<2020年のNYダウ予想レンジ> 25,000~32,000ドル程度
・2020年の米国株式市場は上値余地を探る展開を想定する
・米中協議進展に伴い2020年以降の業績回復を想定。それに伴い割高感も修正される見通し
・FRBは「平均インフレ目標」を導入か。流動性の面から相場を下支えしそう

2020年の米国株式市場は上値余地を試す展開か。足元のバリュエーション面での割高感は、業績見通し引き上げに伴い徐々に解消すると見る。NYダウの予想レンジは25,000~32,000ドル程度。
米中貿易協議が第一段階の合意に至る。大統領選挙が年後半に控えていることから、19年のように米中貿易摩擦が再度激化するとは考えにくい。それに伴い20年以降業績見通しの引き上げも想定され、株式の割高感も修正されると予想している。一方、金融政策を見ると、これまでのFOMC参加者の議論によれば、「平均インフレ目標」などの導入も想定され、緩和の長期化が想定される。株式市場は強気に推移すると予想。

マーケットに対するリスク要因としては、大統領選挙の動向があげられる。クイニピアック大学の調査(12/10)によると、民主党の予備選でバイデン元副大統領が支持率の上位を維持している様子が見られる。
ただ、ウォーレン氏やブティジェッジ氏、サンダース氏も一定の支持率を維持しており、本命が見えにくい状況となっている。
トランプ大統領も支持率を伸ばしていると報道されているものの、それでも同調査によるとバイデン氏、ウォーレン氏、サンダース氏、ブティジェッジ氏のいずれが大統領候補になってもトランプ大統領は支持率で負けている状況。

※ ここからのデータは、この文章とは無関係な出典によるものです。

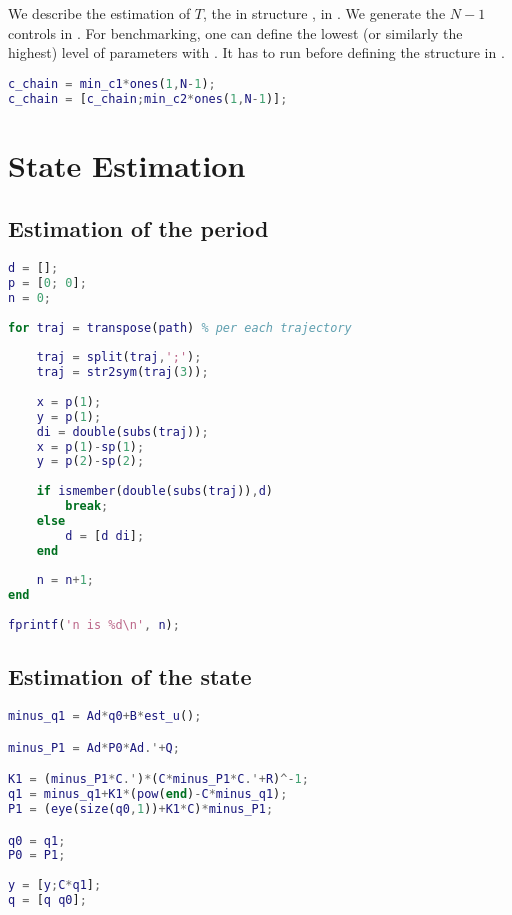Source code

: We describe the estimation of $T$, the  in structure , in . We generate the $N-1$ controls in . For benchmarking, one can define the lowest (or similarly the highest) level of parameters with . It has to run before defining the structure  in .

\begin{lstlisting}[language=Matlab,caption={[Lowest control chain]Implementation of the lowest possible control for benchmarking.},captionpos=b,label=lst:lowest_control]
c_chain = min_c1*ones(1,N-1);
c_chain = [c_chain;min_c2*ones(1,N-1)];
\end{lstlisting}

\section{\color{red}State Estimation}

\subsection{\color{cyan}Estimation of the period}
\label{sec:imp_period_est}

\begin{lstlisting}[language=Matlab,caption={[Estimation of the period]Estimation of the period.},captionpos=b,label=lst:period_est]
% iterating trajectories in the plan to get the constant n (to measure the period)    
d = [];
p = [0; 0];
n = 0;
    
for traj = transpose(path) % per each trajectory
            
    traj = split(traj,';');
    traj = str2sym(traj(3));
        
    x = p(1);
    y = p(1);
    di = double(subs(traj));
    x = p(1)-sp(1);
    y = p(2)-sp(2);
        
    if ismember(double(subs(traj)),d)
        break;
    else
        d = [d di];
    end
        
    n = n+1;
end
    
fprintf('n is %d\n', n);
\end{lstlisting}

\subsection{\color{cyan}Estimation of the state}

\begin{lstlisting}[language=Matlab,caption={[Estimation of the state using Kalman filter]Estimation of the state using Kalman filter.},captionpos=b,label=lst:state_est_kf]
minus_q1 = Ad*q0+B*est_u();

minus_P1 = Ad*P0*Ad.'+Q;

K1 = (minus_P1*C.')*(C*minus_P1*C.'+R)^-1;
q1 = minus_q1+K1*(pow(end)-C*minus_q1);
P1 = (eye(size(q0,1))+K1*C)*minus_P1;

q0 = q1;        
P0 = P1;
            
y = [y;C*q1];    
q = [q q0];
\end{lstlisting}


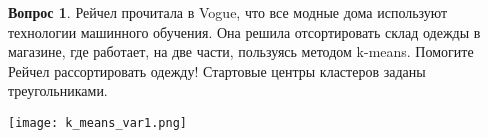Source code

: \documentclass[12pt]{article}
\theoremstyle{definition}
\newtheorem{question}{Вопрос}
\begin{document}
\newpage 

\begin{question}
Рейчел прочитала в Vogue, что все модные дома используют технологии машинного обучения. Она решила отсортировать склад одежды в магазине, где работает, на две части, пользуясь методом k-means. Помогите Рейчел рассортировать одежду! Стартовые центры кластеров заданы треугольниками.
\begin{center}
    \texttt{[image: k\_means\_var1.png]}
\end{center}
\end{question}
\end{document}
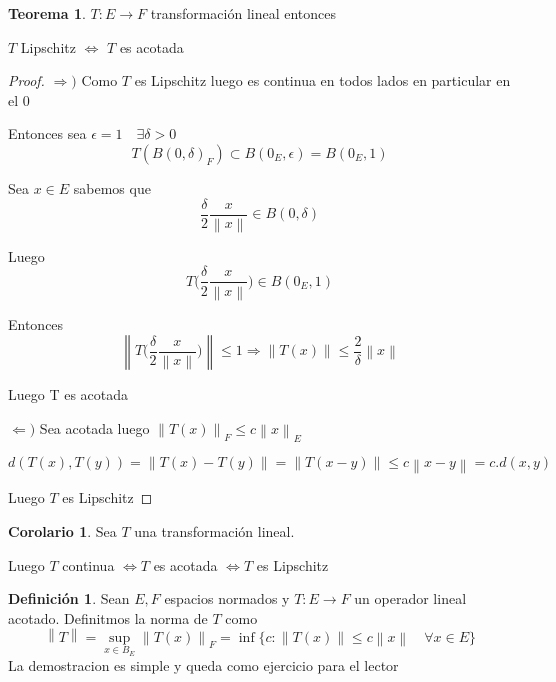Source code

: \documentclass[12pt]{article}
\newcommand{\Ra}{\Rightarrow}
\newcommand{\ra}{\rightarrow}
\newcommand{\norm}[1]{\left\lVert#1\right\rVert}
\theoremstyle{definition}
\newtheorem{definition}{Definición}[section]
\newtheorem{theorem}{Teorema}
\newtheorem{corollary}{Corolario}[theorem]
\begin{document}
      \begin{theorem}
      $T:E \ra F$ transformación lineal entonces
     \begin{center}
       $T$ Lipschitz $\iff$ $T$ es acotada
     \end{center}

      \begin{proof}
	$\Ra)$ Como $T$ es Lipschitz luego es continua en todos lados en particular en el 0

       Entonces sea $\epsilon = 1 \quad \exists \delta > 0$ $$T(B(0,\delta)_{F}) \subset B(0_{E}, \epsilon) = B(0_{E},1)$$
	
       Sea $x \in E$ sabemos que $$\frac{\delta}{2}\frac{x}{\norm{x}} \in B(0,\delta)$$

       Luego $$ T\biggl( \frac{\delta}{2}\frac{x}{\norm{x}} \biggr) \in B(0_{E},1)$$

       Entonces $$ \norm{T\biggl( \frac{\delta}{2}\frac{x}{\norm{x}} \biggr)} \leq 1 \Ra \norm{T(x)} \leq \frac{2}{\delta}\norm{x}$$ 

       Luego T es acotada

     $\Leftarrow)$ Sea acotada luego $\norm {T(x)}_{F} \leq c \norm{x}_{E}$

     $$ d(T(x),T(y)) = \norm {T(x) - T(y)} = \norm{T(x-y)}\leq c\norm{x-y} = c.d(x,y)$$

     Luego $T$ es Lipschitz
      \end{proof}
      \end{theorem}

      \begin{corollary}
	Sea $T$ una transformación lineal. 
	\begin{center}Luego $T$ continua $\iff T$ es acotada $\iff T$ es Lipschitz

	\end{center}
      \end{corollary}

      \begin{definition}
	Sean $E,F$ espacios normados y $T:E \ra F$ un operador lineal acotado. Definitmos la norma de $T$ como
	$$\norm{T} = \sup_{x \in B_{E}} \norm{T(x)}_{F} = \inf{\{c: \norm{T(x)} \leq c\norm{x} \quad \forall x \in E \}}$$
	La demostracion es simple y queda como ejercicio para el lector

      \end{definition}
\end{document}
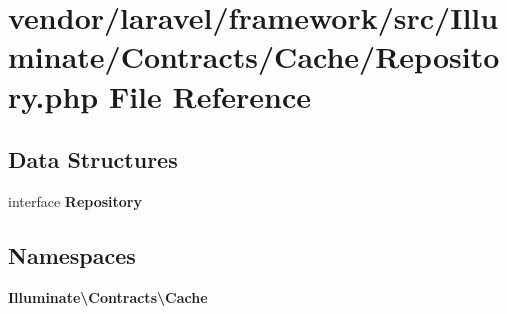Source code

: \section{vendor/laravel/framework/src/\+Illuminate/\+Contracts/\+Cache/\+Repository.php File Reference}
\label{_contracts_2_cache_2_repository_8php}
\subsection*{Data Structures}
\begin{DoxyCompactItemize}
\item 
interface {\bf Repository}
\end{DoxyCompactItemize}
\subsection*{Namespaces}
\begin{DoxyCompactItemize}
\item 
 {\bf Illuminate\textbackslash{}\+Contracts\textbackslash{}\+Cache}
\end{DoxyCompactItemize}

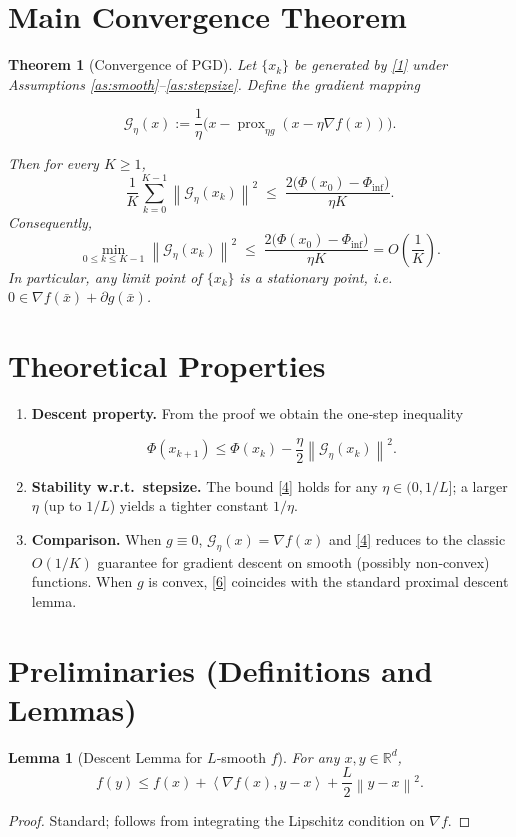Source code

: \documentclass{article}
\newtheorem{theorem}{Theorem}
\newtheorem{lemma}{Lemma}
\newcommand{\prox}{\operatorname{prox}}
\newcommand{\grad}{\nabla}
\newcommand{\R}{\mathbb{R}}
\newcommand{\norm}[1]{\left\|#1\right\|}
\newcommand{\inner}[2]{\left\langle #1,#2\right\rangle}
\begin{document}
\section*{Main Convergence Theorem}
\begin{theorem}[Convergence of PGD]\label{thm:main}
Let $\{x_k\}$ be generated by \eqref{1} under Assumptions \ref{as:smooth}–\ref{as:stepsize}.  
Define the \emph{gradient mapping}  

\[
\mathcal{G}_{\eta}(x):=\frac{1}{\eta}\bigl(x-\prox_{\eta g}(x-\eta\grad f(x))\bigr).
\tag{3}
\]

Then for every $K\ge1$,
\[
\frac{1}{K}\sum_{k=0}^{K-1}\norm{\mathcal{G}_{\eta}(x_k)}^{2}
\;\le\;
\frac{2\bigl(\Phi(x_0)-\Phi_{\inf}\bigr)}{\eta K}.
\tag{4}
\]
Consequently,
\[
\min_{0\le k\le K-1}\norm{\mathcal{G}_{\eta}(x_k)}^{2}
\;\le\;
\frac{2\bigl(\Phi(x_0)-\Phi_{\inf}\bigr)}{\eta K}
=O\!\left(\frac{1}{K}\right).
\tag{5}
\]
In particular, any limit point of $\{x_k\}$ is a \emph{stationary point}, i.e. $0\in\grad f(\bar x)+\partial g(\bar x)$.
\end{theorem}

\section*{Theoretical Properties}
\begin{enumerate}[label=\arabic*.]
\item \textbf{Descent property.} From the proof we obtain the one‑step inequality  

\[
\Phi(x_{k+1})\le \Phi(x_k)-\frac{\eta}{2}\norm{\mathcal{G}_{\eta}(x_k)}^{2}.
\tag{6}
\]

\item \textbf{Stability w.r.t.\ stepsize.} The bound \eqref{4} holds for any $\eta\in(0,1/L]$; a larger $\eta$ (up to $1/L$) yields a tighter constant $1/\eta$.

\item \textbf{Comparison.} When $g\equiv0$, $\mathcal{G}_{\eta}(x)=\grad f(x)$ and \eqref{4} reduces to the classic $O(1/K)$ guarantee for gradient descent on smooth (possibly non‑convex) functions.  
When $g$ is convex, \eqref{6} coincides with the standard proximal descent lemma.

\end{enumerate}

\section*{Preliminaries (Definitions and Lemmas)}
\begin{lemma}[Descent Lemma for $L$‑smooth $f$]\label{lem:descent}
For any $x,y\in\R^{d}$,
\[
f(y)\le f(x)+\inner{\grad f(x)}{y-x}+\frac{L}{2}\norm{y-x}^{2}.
\tag{7}
\]
\end{lemma}
\begin{proof}
Standard; follows from integrating the Lipschitz condition on $\grad f$.
\end{proof}
\end{document}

米国の金融緩和は長期化が予想される。2020年の半ばまでに金融政策の枠組みの変更が議論されており、これまでの議論を踏まえれば、「平均インフレ目標」ともいうべき政策の導入が想定される。これは過去のインフレ率が目標を下回っていた場合、インフレ率の目標からの上振れを容認するというもので、流動性の面から株式市場を下支えしそうだ。
19年は過去最高のペースで株式市場からMMFや債券市場に資金流出しており、インフレ率が上昇し始めた場合、実質ベースで金利がマイナスになることが想定され、株式への資金回帰も想定されよう。